Whenever a line carries the word "developer", pull it out of the entries.

————

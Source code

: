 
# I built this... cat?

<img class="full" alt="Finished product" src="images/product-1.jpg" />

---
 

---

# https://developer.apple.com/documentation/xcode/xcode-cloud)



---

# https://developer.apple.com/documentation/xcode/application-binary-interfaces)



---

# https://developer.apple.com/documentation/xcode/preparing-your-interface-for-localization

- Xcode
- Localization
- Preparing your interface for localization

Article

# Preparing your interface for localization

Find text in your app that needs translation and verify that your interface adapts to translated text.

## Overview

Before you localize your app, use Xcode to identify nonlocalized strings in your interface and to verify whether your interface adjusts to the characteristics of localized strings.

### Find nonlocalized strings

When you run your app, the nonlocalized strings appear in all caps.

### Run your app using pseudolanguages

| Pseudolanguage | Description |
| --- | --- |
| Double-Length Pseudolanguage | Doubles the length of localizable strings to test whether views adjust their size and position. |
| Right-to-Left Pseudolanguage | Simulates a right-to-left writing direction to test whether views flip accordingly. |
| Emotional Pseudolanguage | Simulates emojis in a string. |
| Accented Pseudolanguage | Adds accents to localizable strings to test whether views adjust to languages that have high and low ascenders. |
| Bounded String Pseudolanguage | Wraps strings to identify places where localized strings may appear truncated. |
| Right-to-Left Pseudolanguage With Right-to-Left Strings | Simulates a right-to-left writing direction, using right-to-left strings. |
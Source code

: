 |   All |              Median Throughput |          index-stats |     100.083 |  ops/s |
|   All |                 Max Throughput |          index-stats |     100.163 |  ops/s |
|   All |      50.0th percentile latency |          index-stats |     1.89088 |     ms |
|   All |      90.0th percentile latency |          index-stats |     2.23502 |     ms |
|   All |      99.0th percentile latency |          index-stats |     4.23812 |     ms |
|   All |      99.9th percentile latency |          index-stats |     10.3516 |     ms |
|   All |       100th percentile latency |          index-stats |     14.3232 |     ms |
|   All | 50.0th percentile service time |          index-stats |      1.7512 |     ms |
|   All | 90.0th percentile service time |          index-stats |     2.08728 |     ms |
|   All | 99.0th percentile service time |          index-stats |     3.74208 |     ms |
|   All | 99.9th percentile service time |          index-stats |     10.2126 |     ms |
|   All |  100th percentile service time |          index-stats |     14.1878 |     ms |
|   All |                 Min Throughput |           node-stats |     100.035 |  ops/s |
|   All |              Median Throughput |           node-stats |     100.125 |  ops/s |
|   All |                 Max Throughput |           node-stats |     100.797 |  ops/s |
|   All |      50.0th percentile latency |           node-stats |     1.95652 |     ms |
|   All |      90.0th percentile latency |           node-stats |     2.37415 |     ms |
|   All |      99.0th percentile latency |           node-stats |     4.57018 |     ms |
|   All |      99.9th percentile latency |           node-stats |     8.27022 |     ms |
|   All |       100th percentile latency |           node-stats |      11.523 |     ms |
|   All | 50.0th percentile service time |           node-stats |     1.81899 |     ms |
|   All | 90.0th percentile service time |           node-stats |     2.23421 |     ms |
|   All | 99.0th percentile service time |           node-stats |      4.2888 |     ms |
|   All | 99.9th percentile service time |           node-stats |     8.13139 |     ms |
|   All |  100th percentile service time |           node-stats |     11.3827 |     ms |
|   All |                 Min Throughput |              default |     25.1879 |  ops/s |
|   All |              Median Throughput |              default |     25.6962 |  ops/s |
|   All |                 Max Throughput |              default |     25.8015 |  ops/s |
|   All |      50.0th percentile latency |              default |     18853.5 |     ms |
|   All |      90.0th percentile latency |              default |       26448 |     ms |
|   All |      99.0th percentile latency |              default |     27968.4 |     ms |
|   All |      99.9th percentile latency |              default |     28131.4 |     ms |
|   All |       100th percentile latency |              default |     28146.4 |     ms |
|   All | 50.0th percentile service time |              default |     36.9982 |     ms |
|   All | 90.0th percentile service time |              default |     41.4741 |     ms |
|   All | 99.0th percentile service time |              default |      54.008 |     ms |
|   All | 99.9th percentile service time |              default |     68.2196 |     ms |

————

Task response »
# https://developer.apple.com/documentation/xcode/xcode-cloud)
# https://developer.apple.com/documentation/xcode/application-binary-interfaces)
# https://developer.apple.com/documentation/xcode/preparing-your-interface-for-localization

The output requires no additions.